4. Desert City Diva takes place on an Indian reservation in an area
near the Anza Borrego Desert. How integral is this setting to this particular
Rolly Waters mystery and why did you place the story in this environment?
We have quite a few Indian reservations in San Diego County.
They are much smaller than the Navajo or Hopi reservations of Arizona, but they
are true reservations, and as such they are independent sovereign entities with
their own government and a police force just like the larger reservations. Many
of them are located in the mountains of east San Diego County, which is still
largely rural, and the kind of area where UFO cults might develop without attracting
much attention. Legal and criminal issues can get complicated, as county
sheriffs do not have authority on reservation lands and vice-versa. Many of the
tribes have built casinos now, and that provides some tension related to the
character’s motivations, as well.
5. Can you describe some
of the research you did when you were writing Desert City Diva?
My last two novels were inspired by fortuitous driving
adventures with my wife. In the case of Desert
City Diva, the drive took place in the southern desert of California where
we happened upon two places with rather interesting names – Salvation Mountain
and Slab City. The first turned out to be a remarkable monument to one man’s
religious passions, and the second is an off-the-grid gathering of hippies,
retirees and social misfits who have chosen to live together in an ad hoc
desert community where they resist both the comforts and confines of modern
society. Most of the residents live in trailers or RVs, which are parked on
slab foundations left over from a U.S. Army fort used in WWII. Slab City
residents have a library, a café, a modern sculpture garden, and a stage where
they hold musical jam sessions every week. Once I found out about those jam
sessions, I knew I had to get Rolly Waters out there to play his guitar.

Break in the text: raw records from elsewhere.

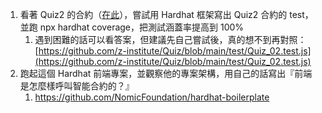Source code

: 1. 看著 Quiz2 的合約（[在此](https://github.com/z-institute/Quiz/blob/main/contracts/Quiz_02.sol)），嘗試用 Hardhat 框架寫出 Quiz2 合約的 test，並跑 npx hardhat coverage，把測試涵蓋率提高到 100%
    1. 遇到困難的話可以看答案，但建議先自己嘗試後，真的想不到再對照：[https://github.com/z-institute/Quiz/blob/main/test/Quiz_02.test.js](https://github.com/z-institute/Quiz/blob/main/test/Quiz_02.test.js)
2. 跑起這個 Hardhat 前端專案，並觀察他的專案架構，用自己的話寫出『前端是怎麼樣呼叫智能合約的？』
    1. https://github.com/NomicFoundation/hardhat-boilerplate
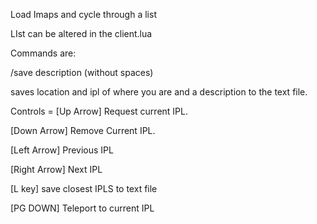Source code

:Load Imaps and cycle through a list

LIst can be altered in the client.lua

Commands are:

/save description  (without spaces)

saves location and ipl of where you are and a description to the text file.

Controls = 
  [Up Arrow] Request current IPL.
  
  [Down Arrow] Remove Current IPL.
  
  [Left Arrow] Previous IPL
  
  [Right Arrow] Next IPL
  
  [L key] save closest IPLS to text file
  
  [PG DOWN] Teleport to current IPL 
  


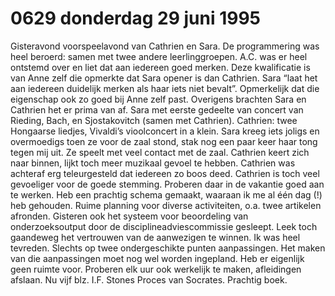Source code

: # 0629 donderdag 29 juni 1995
Gisteravond voorspeelavond van Cathrien en Sara. De programmering was heel beroerd: samen met twee andere leerlinggroepen. A.C. was er heel ontstemd over en liet dat aan iedereen goed merken. Deze kwalificatie is van Anne zelf die opmerkte dat Sara opener is dan Cathrien. Sara “laat het aan iedereen duidelijk merken als haar iets niet bevalt”. Opmerkelijk dat die eigenschap ook zo goed bij Anne zelf past. Overigens brachten Sara en Cathrien het er prima van af. Sara met eerste gedeelte van concert van Rieding, Bach, en Sjostakovitch (samen met Cathrien). Cathrien: twee Hongaarse liedjes, Vivaldi’s vioolconcert in a klein. Sara kreeg iets joligs en overmoedigs toen ze voor de zaal stond, stak nog een paar keer haar tong tegen mij uit. Ze speelt met veel contact met de zaal. Cathrien keert zich naar binnen, lijkt toch meer muzikaal gevoel te hebben. Cathrien was achteraf erg teleurgesteld dat iedereen zo boos deed. Cathrien is toch veel gevoeliger voor de goede stemming. Proberen daar in de vakantie goed aan te werken. Heb een prachtig schema gemaakt, waaraan ik me al één dag (!) heb gehouden. Ruime planning voor diverse activiteiten, o.a. twee artikelen afronden. Gisteren ook het systeem voor beoordeling van onderzoeksoutput door de disciplineadviescommissie gesleept. Leek toch gaandeweg het vertrouwen van de aanwezigen te winnen. Ik was heel tevreden. Slechts op twee ondergeschikte punten aanpassingen. Het maken van die aanpassingen moet nog wel worden ingepland. Heb er eigenlijk geen ruimte voor. Proberen elk uur ook werkelijk te maken, afleidingen afslaan. Nu vijf blz. I.F. Stones Proces van Socrates. Prachtig boek.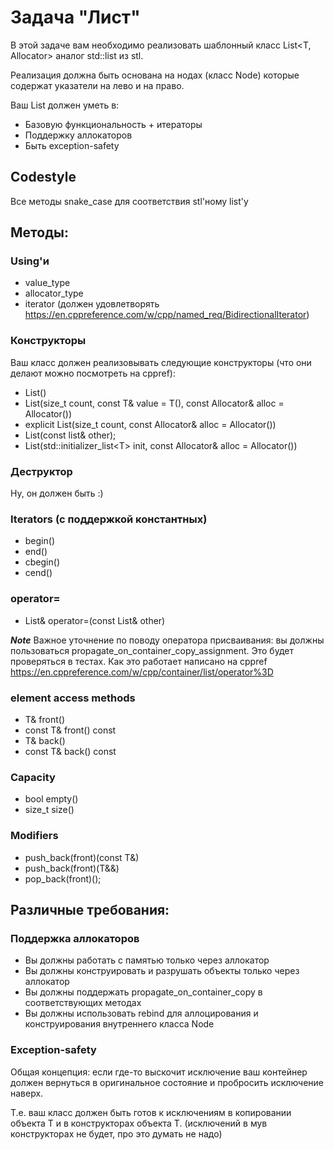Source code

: # Задача "Лист"

В этой задаче вам необходимо реализовать шаблонный класс List\<T, Allocator\> аналог std::list из stl.

Реализация должна быть основана на нодах (класс Node) которые содержат указатели на лево и на право.

Ваш List должен уметь в:

* Базовую функциональность + итераторы
* Поддержку аллокаторов
* Быть exception-safety

## Codestyle

Все методы snake_case для соответствия stl'ному list'у

## Методы:

### Using'и

* value_type
* allocator_type
* iterator (должен удовлетворять https://en.cppreference.com/w/cpp/named_req/BidirectionalIterator)

### Конструкторы

Ваш класс должен реализовывать следующие конструкторы (что они делают можно посмотреть на cppref):

* List()
* List(size_t count, const T& value = T(), const Allocator& alloc = Allocator())
* explicit List(size_t count, const Allocator& alloc = Allocator())
* List(const list& other);
* List(std::initializer_list\<T\> init, const Allocator& alloc = Allocator())

### Деструктор

Ну, он должен быть :)

### Iterators (с поддержкой константных)

* begin()
* end()
* cbegin()
* cend()

### operator=

* List& operator=(const List& other)

***Note*** Важное уточнение по поводу оператора присваивания: вы должны пользоваться propagate_on_container_copy_assignment. Это будет проверяться в тестах. Как это работает написано на cppref https://en.cppreference.com/w/cpp/container/list/operator%3D

### element access methods

* T& front()
* const T& front() const
* T& back()
* const T& back() const


### Capacity

* bool empty()
* size_t size()

### Modifiers

* push_back(front)(const T&)
* push_back(front)(T&&)
* pop_back(front)();

## Различные требования:

### Поддержка аллокаторов

* Вы должны работать с памятью только через аллокатор
* Вы должны конструировать и разрушать объекты только через аллокатор
* Вы должны поддержать propagate_on_container_copy в соответствующих методах
* Вы должны использовать rebind для аллоцирования и конструирования внутреннего класса Node

### Exception-safety

Общая концепция: если где-то выскочит исключение ваш контейнер должен вернуться в оригинальное состояние и пробросить исключение наверх.

Т.е. ваш класс должен быть готов к исключениям в копировании объекта T и в конструкторах объекта T. (исключений в мув конструкторах не будет, про это думать не надо)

The other thing I did some research on was the concept of
sacred harmonies and the use of alternate musical scales, much of which is
quite interesting and some of which is quite silly. There was also a bit of San
Diego history I had to look into, such as the mini-gold rush in our mountains
in the 1870s, as well as local Indian reservations and their history. San Diego
County was where the Heaven’s Gate mass suicide took place in 1997, so I did
quite a bit of research on that and other suicide cults, to help me understand
how something like that can happen.
6. Are you working on another
Rolly Waters mystery? If so, what can you tell us about it?
I’ve sent Rolly to the far edges of San Diego County in my
last two books, so I’ve decided to bring him back home for his next adventure.

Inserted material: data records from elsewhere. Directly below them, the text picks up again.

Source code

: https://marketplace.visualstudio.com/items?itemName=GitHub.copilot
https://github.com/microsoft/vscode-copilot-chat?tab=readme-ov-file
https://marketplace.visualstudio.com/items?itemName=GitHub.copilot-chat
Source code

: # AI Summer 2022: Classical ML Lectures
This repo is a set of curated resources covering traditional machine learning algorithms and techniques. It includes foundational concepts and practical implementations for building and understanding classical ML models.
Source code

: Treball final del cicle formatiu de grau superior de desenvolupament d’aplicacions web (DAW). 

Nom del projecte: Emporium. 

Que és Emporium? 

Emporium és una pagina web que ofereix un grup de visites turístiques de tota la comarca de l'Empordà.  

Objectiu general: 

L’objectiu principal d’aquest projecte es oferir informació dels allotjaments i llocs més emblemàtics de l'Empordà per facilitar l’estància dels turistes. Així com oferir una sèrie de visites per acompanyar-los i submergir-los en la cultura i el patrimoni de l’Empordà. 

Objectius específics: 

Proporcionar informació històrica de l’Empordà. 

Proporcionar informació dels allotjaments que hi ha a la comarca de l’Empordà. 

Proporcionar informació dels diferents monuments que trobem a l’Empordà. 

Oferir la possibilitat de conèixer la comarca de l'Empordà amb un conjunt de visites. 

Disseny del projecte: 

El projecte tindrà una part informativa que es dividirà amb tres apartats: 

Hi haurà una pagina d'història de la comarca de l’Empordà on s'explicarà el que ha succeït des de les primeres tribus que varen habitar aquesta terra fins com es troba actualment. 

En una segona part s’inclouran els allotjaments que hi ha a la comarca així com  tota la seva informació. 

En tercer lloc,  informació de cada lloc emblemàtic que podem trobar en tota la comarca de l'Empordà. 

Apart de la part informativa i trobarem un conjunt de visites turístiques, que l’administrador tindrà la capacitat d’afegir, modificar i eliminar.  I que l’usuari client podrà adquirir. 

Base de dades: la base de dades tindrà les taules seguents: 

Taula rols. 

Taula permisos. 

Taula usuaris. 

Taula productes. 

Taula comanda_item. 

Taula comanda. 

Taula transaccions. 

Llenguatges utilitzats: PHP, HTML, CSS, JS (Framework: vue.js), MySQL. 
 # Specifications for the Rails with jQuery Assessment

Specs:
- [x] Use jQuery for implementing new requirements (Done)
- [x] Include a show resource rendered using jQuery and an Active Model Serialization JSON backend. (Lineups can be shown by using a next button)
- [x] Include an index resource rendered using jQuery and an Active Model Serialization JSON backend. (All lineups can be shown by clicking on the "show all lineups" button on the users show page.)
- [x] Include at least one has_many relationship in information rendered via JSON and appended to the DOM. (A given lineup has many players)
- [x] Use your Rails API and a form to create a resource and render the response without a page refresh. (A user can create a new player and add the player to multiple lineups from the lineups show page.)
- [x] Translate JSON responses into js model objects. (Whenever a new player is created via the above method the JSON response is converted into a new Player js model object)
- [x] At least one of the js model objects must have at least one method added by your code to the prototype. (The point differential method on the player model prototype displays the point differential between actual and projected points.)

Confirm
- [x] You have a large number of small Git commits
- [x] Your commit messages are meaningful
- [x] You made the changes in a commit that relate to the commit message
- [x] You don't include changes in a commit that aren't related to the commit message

Most of the action takes place in and around San Diego Bay. The jumping off
point is the very real U.S. Navy Marine Mammal Program, which has trained
captive dolphins and sea lions to perform tasks such as mine identification,
sea floor retrieval and enemy diver detection. The story centers on a Navy
diver whose body was never recovered after a training accident twenty years
earlier, but who seems to be taking revenge in the present day on some of the
people who knew him. It also works in some of the recent controversy
surrounding sea mammal captivity at Sea World and other animal water parks. The
working title is Ballast Point Breakdown.